Compounded Injections Linked to Fungal Infections

Kate Traynor

Today's Morbidity and Mortality Weekly Report (MMWR) describes five recent cases of fungal infection apparently caused by contaminated injectable corticosteroid preparations produced at a South Carolina compounding pharmacy.

Each patient became infected with Exophiala (Wangiella) dermatitidis, a fungus rarely found in humans, after receiving epidural or intraarticular injections of methylprednisolone acetate prepared by the compounding pharmacy. Four of the patients were diagnosed with fungal meningitis, and the fifth was found to have sacroiliitis. At least one patient has died of the fungal infection.

According to the report, an investigation by the South Carolina Board of Pharmacy revealed that the compounding pharmacy had failed to follow proper procedures—including adherence to the ASHP guidelines (PDF) on quality assurance for pharmacy-prepared sterile products—for ensuring the sterility of the injectable preparations. The Centers for Disease Control and Prevention and the Food and Drug Administration (FDA) found that three unopened lots of the pharmacy's methylprednisolone acetate preparation were contaminated with E. dermatitidis.

FDA on Nov. 15 issued a nationwide alert stating that none of the injectable preparations produced at the pharmacy could be assumed to be sterile or potent. The regulatory agency released a list of 13 injectable formulations known to be produced by the pharmacy and asked clinicians to immediately stop using these medications.

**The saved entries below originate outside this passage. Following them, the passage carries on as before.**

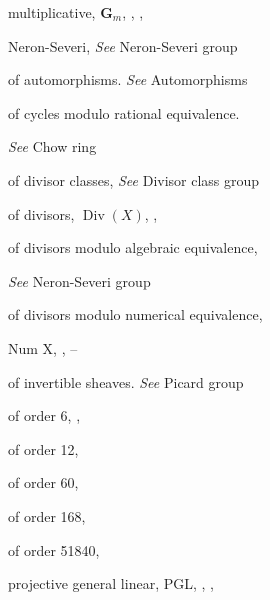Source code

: {{\noindent\hspace*{7.5bp}multiplicative, $\mathbf G_m$, , , \par
\noindent\hspace*{7.5bp}Neron-Severi, \emph{See} Neron-Severi group\par
\noindent\hspace*{7.5bp}of automorphisms. \emph{See} Automorphisms\par
\noindent\hspace*{7.5bp}of cycles modulo rational equivalence.\par
\noindent\hspace*{15.0bp}\emph{See} Chow ring\par
\noindent\hspace*{7.5bp}of divisor classes, \emph{See} Divisor class group\par
\noindent\hspace*{7.5bp}of divisors, $\operatorname{Div}(X)$, , \par
\noindent\hspace*{7.5bp}of divisors modulo algebraic equivalence,\par
\noindent\hspace*{15.0bp}\emph{See} Neron-Severi group\par
\noindent\hspace*{7.5bp}of divisors modulo numerical equivalence,\par
\noindent\hspace*{15.0bp}Num X, , --\par
\noindent\hspace*{7.5bp}of invertible sheaves. \emph{See} Picard group\par
\noindent\hspace*{7.5bp}of order 6, , \par
\noindent\hspace*{7.5bp}of order 12, \par
\noindent\hspace*{7.5bp}of order 60, \par
\noindent\hspace*{7.5bp}of order 168, \par
\noindent\hspace*{7.5bp}of order 51840, \par
\noindent\hspace*{7.5bp}projective general linear, PGL, , ,\par
}}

According to the MMWR report, in vitro studies indicated that Exophiala infection can be treated with amphotericin B, itraconazole, terbinafine, or voriconazole. Four of the five E. dermatitidis isolates described in the report were susceptible to voriconazole, itraconazole, and amphotericin B. The patients described in the report were treated with voriconazole on the basis of susceptibility test results and the availability of an oral formulation of this antifungal.

The MMWR report noted that fungal infections had been diagnosed up to 152 days after administration of the contaminated substance and urged that all patients with a diagnosis of Exophiala infection be asked whether they had received a methylprednisolone injection in the past year. Contaminated medications, the report noted, should be considered a possible source of infection in patients who receive epidural or intraarticular injections.

The report stated that compounding pharmacists should follow current standards from ASHP and the United States Pharmacopeia to prevent dispensing contaminated injectable drug preparations.